(Data under study begins)
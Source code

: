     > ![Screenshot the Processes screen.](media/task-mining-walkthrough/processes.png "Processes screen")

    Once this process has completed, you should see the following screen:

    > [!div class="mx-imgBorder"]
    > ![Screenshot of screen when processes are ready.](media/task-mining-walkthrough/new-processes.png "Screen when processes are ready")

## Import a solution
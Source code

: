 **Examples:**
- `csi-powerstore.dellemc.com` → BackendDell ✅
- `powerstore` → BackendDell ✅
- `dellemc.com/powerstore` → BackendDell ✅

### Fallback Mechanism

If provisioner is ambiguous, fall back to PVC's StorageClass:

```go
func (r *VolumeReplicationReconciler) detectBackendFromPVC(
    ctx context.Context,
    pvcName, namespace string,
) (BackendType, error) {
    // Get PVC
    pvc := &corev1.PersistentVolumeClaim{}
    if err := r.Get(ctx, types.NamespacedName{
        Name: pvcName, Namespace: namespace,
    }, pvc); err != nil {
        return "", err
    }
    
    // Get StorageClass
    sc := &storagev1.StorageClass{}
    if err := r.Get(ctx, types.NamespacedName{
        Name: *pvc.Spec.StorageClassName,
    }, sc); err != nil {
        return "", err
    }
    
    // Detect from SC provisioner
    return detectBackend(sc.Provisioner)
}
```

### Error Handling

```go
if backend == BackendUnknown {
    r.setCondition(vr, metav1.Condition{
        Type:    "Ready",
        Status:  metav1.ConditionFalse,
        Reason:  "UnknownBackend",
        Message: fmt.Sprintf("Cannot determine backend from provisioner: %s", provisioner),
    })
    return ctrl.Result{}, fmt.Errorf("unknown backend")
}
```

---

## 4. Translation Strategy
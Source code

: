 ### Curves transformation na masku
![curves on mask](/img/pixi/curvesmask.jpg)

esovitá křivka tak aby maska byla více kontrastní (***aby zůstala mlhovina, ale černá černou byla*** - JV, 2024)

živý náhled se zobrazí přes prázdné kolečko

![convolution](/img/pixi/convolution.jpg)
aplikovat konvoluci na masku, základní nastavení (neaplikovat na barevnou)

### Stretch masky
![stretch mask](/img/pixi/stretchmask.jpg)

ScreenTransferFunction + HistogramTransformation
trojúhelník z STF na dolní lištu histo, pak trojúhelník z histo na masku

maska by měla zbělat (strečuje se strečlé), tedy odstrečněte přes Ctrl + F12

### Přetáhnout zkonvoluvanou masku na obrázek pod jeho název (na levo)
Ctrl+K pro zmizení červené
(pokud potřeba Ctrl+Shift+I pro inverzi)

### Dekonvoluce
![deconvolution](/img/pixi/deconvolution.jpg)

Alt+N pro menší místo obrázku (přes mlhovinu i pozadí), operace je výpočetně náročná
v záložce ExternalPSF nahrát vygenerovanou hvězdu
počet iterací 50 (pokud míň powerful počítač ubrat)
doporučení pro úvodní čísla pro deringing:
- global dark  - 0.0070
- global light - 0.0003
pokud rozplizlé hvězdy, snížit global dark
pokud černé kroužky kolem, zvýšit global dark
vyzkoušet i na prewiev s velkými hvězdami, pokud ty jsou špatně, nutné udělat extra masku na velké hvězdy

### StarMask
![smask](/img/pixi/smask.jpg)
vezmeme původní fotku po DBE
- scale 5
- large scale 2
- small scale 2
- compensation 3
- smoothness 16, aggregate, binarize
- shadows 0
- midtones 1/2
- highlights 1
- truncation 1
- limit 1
(Data under study ends)
■ Instructions for the task:
Reproduce every line from the preceding data in which the word "maska" can be found.

■ Answer section:
esovitá křivka tak aby maska byla více kontrastní (***aby zůstala mlhovina, ale černá černou byla*** - JV, 2024)
maska by měla zbělat (strečuje se strečlé), tedy odstrečněte přes Ctrl + F12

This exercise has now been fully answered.